We'll import the core components that allow us to work with the system at a lower level:
- `Encoder` for converting text to video
- `IndexConfig` and `IndexManager` for managing the vector index
- `QRCodeConfig` and `VideoConfig` for customizing the storage format
- `VideoProcessor` for direct video manipulation
- `Retriever` for searching stored data

In [2]:
%pip_install langchain-huggingface sentence-transformers

from langchain_huggingface import HuggingFaceEmbeddings
from pathlib import Path

from langchain_memvid import (
    Encoder,
    IndexConfig,
    IndexManager,
    QRCodeConfig,
    VectorStoreConfig,
    VideoConfig,
    Retriever
)
from langchain_memvid.video import VideoProcessor

Package,Version
langchain-huggingface,0.3.0
sentence-transformers,4.1.0


## Setting Up the Index

First, we'll create and configure the vector index:
1. Create an index configuration with FAISS backend
2. Initialize the embedding model
3. Set up the index manager
4. Add sample texts with metadata to the index

In [3]:
# Create index configuration
config = IndexConfig(
    index_type="faiss",
    metric="cosine",
    nlist=6  # Number of clusters for IVF index
)

# Initialize Embeddings
embeddings = HuggingFaceEmbeddings()

# Create index manager
index_manager = IndexManager(config=config, embeddings=embeddings)

# Example text chunks
texts = [
    "The quick brown fox jumps over the lazy dog",
    "A fast orange fox leaps across a sleepy canine",
    "The weather is beautiful today",
    "It's raining cats and dogs outside",
    "Python is a popular programming language",
    "JavaScript is widely used for web development"
]

# Example metadata for each text
metadata = [
    {"id": 0, "source": "example1.txt", "category": "animals"},
    {"id": 1, "source": "example1.txt", "category": "animals"},
    {"id": 2, "source": "example2.txt", "category": "weather"},
    {"id": 3, "source": "example2.txt", "category": "weather"},
    {"id": 4, "source": "example3.txt", "category": "programming"},
    {"id": 5, "source": "example3.txt", "category": "programming"}
]

# Add texts with metadata
# The index will be created automatically with the correct dimension
# and trained if using an IVF index
index_manager.add_texts(texts, metadata)

[2025-06-20 20:56:18] INFO [langchain_memvid.index.create_index:166] Created faiss index with cosine metric
[2025-06-20 20:56:18] INFO [langchain_memvid.index.add_texts:182] Embedding 6 texts...

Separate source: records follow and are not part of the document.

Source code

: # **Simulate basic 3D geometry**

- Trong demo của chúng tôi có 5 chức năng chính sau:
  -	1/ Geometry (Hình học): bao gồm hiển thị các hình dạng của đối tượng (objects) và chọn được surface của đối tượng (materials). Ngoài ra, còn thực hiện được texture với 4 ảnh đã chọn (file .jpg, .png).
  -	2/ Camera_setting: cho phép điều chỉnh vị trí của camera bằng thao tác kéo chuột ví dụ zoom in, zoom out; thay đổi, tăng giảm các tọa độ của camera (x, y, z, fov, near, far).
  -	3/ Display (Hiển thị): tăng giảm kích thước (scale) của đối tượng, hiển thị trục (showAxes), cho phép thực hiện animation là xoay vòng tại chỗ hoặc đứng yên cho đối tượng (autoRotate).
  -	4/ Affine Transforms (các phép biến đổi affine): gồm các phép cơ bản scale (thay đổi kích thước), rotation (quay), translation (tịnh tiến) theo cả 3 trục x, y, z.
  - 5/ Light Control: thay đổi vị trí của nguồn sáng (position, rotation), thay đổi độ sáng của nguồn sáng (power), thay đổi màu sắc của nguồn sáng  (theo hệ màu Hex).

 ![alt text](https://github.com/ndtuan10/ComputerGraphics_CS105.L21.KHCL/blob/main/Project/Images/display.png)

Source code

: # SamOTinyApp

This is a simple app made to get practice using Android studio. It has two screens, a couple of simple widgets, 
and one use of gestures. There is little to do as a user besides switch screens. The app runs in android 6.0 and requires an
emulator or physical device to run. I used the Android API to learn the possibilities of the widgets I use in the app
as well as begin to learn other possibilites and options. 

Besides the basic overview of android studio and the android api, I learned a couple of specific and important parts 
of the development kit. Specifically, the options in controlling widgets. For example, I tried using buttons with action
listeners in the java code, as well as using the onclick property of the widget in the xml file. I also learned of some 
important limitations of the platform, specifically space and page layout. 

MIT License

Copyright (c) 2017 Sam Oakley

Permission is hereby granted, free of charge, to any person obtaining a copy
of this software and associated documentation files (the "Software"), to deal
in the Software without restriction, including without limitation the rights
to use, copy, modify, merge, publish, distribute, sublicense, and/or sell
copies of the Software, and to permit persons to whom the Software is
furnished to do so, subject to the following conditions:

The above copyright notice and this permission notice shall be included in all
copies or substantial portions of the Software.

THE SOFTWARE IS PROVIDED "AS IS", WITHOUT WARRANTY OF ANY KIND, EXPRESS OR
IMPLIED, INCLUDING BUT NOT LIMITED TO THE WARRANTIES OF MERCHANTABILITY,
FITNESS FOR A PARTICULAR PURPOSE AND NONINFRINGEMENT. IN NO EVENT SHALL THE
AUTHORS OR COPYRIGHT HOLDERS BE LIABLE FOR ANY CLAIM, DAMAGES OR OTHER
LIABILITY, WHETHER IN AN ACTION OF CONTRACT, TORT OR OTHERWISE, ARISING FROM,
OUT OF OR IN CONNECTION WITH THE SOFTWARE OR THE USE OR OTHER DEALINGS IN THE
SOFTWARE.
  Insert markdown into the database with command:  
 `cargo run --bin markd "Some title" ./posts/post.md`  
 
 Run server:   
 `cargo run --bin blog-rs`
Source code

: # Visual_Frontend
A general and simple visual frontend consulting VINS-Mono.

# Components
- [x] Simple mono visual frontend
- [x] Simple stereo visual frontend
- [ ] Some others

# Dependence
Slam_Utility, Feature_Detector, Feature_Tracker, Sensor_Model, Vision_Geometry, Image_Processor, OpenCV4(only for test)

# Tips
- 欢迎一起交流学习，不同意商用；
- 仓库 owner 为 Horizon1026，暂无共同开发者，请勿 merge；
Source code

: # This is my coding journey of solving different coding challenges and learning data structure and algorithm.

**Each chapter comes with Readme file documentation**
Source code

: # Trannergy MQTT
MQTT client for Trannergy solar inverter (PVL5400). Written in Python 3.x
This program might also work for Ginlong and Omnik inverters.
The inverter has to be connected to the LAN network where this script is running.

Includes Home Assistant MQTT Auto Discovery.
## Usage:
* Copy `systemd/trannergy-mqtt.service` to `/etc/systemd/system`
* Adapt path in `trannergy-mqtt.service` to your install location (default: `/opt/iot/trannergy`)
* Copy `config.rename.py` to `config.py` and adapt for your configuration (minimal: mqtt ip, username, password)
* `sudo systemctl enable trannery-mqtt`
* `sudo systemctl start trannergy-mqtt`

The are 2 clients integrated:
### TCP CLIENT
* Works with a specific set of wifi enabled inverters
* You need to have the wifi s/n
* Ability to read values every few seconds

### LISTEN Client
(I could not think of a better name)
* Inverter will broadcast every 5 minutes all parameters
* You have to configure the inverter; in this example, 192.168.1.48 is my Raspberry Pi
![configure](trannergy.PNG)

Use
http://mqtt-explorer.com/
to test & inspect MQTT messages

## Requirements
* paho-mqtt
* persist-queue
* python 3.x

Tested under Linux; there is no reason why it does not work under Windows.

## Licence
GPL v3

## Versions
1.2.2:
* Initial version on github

Embedding texts: 100%|██████████| 1/1 [00:00<00:00, 88.10it/s]
Deduplicating texts: 100%|██████████| 6/6 [00:00<00:00, 165564.63it/s]
Adding vectors to index: 100%|██████████| 1/1 [00:00<00:00, 15534.46it/s]

[2025-06-20 20:56:18] INFO [langchain_memvid.index.add_texts:298] Added 6 unique texts to index





## Testing Initial Search Functionality

Let's verify our index is working by performing some test searches. This demonstrates the basic search functionality before we encode the data into video format.

In [4]:
# Example searches
queries = [
    "Tell me about foxes",
    "What's the weather like?",
    "What programming languages are mentioned?"
]

results = [
    {
        "query": query,
        "text": result.text,
        "source": result.source,
        "category": result.category,
        "similarity": f"{result.similarity:.4f}"
    }
    for query in queries
    for result in index_manager.search_text(query, k=2)
]

%as_table results

Query,Text,Source,Category,Similarity
Tell me about foxes,The quick brown fox jumps over the lazy dog,example1.txt,animals,0.538
Tell me about foxes,A fast orange fox leaps across a sleepy canine,example1.txt,animals,0.5364
What's the weather like?,The weather is beautiful today,example2.txt,weather,0.4703
What's the weather like?,It's raining cats and dogs outside,example2.txt,weather,0.2784
What programming languages are mentioned?,Python is a popular programming language,example3.txt,programming,0.5955
What programming languages are mentioned?,JavaScript is widely used for web development,example3.txt,programming,0.424


## Video Processing Setup

Now we'll set up the video processing components:
1. Configure video parameters (resolution, FPS, codec)
2. Configure QR code generation parameters
3. Create a test video with our data
4. Verify we can decode the data back from the video

In [5]:
video_config = VideoConfig(
    fps=30,
    resolution=(1920, 1080),
    codec="mp4v",
)

qrcode_config = QRCodeConfig(
    error_correction="H",
    box_size=10,
    border=4
)

video_processor = VideoProcessor(
    video_config=video_config,
    qrcode_config=qrcode_config
)

# Create a test video
data = [
    "The quick brown fox jumps over the lazy dog",
    "A fast orange fox leaps across a sleepy canine",
    "The weather is beautiful today",
    "It's raining cats and dogs outside",
    "Python is a popular programming language",
    "JavaScript is widely used for web development"
]
images = [video_processor.create_qr_code(d) for d in data]
output_path = Path("test_video.mp4")

# Encode the image into a video
video_processor.encode_video(
    frames=images,
    output_path=output_path
)

frames = video_processor.decode_video(Path("test_video.mp4"))

decoded_data = []
for frame in frames:
    decoded_data.extend(video_processor.extract_qr_codes(frame))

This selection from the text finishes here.